Every Friday Book Beginnings on Friday is hosted by Gillion at Rose City Reader where you can share the first sentence (or so) of the book you are reading. You can also share from a book you want to highlight just because it caught your fancy.
My book this week is The Dressmaker by Beryl Bainbridge, one of the books I’ve just started reading, and also one of my 20 Books of Summer. It’s not long – just 160 pages.

It begins:
Afterwards she went through into the little front room, the tape measure still dangling round her neck, and allowed herself a glass of port.
This opening sentence makes me wonder -after what?
Also every Friday there is The Friday 56, hosted by Freda at Freda’s Voice. *Grab a book, any book. *Turn to Page 56 or 56% on your ereader . If you have to improvise, that is okay. *Find a snippet, short and sweet, but no spoilers!

These are the rules:
- Grab a book, any book.
- Turn to page 56, or 56% on your eReader. If you have to improvise, that is okay.
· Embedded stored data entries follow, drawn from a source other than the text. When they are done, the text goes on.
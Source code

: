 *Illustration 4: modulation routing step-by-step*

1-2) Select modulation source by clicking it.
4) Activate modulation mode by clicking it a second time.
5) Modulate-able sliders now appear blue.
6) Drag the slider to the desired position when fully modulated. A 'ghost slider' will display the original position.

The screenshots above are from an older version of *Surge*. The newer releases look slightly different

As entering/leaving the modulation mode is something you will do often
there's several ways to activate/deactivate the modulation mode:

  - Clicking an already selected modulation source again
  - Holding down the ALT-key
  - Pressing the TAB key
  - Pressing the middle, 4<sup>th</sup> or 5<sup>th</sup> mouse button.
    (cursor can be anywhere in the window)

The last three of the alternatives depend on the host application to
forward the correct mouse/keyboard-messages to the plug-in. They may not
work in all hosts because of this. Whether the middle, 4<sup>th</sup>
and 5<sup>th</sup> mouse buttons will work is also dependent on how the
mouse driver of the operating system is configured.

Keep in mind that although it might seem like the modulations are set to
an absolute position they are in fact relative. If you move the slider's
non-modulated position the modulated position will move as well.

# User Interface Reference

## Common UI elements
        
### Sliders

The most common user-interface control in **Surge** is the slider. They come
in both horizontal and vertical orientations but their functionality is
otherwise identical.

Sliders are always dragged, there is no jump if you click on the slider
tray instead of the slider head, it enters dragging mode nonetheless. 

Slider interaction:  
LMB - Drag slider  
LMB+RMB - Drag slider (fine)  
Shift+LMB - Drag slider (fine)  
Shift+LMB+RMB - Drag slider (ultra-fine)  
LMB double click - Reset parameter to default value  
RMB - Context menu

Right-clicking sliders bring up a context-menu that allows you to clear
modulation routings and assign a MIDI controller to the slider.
- Find any sentence (or a few, just don’t spoil it) that grabs you.
- Post it.
- Add the URL to your post in the link on Freda’s most recent Friday 56 post.
- Grab a book, any book.
- Turn to page 56, or 56% on your eReader. If you have to improvise, that is okay.
- Find any sentence (or a few, just don’t spoil it) that grabs you.
- Post it.
- Add the URL to your post in the link on Freda’s most recent Friday 56 post.
Page 56:
She didn’t know how to remedy the situation. Rather like her Aunt Nellie who could never say she was sorry. She twisted her hands together and gazed helplessly at his hostile back.
Description
Wartime Liverpool is a place of ration books and jobs in munitions factories. Rita, living with her two aunts Nellie and Margo, is emotionally naïve and withdrawn. When she meets Ira, a GI, at a neighbour’s party she falls in love as much with the idea of life as a GI bride as with the man himself. But Nellie and Margo are not so blind…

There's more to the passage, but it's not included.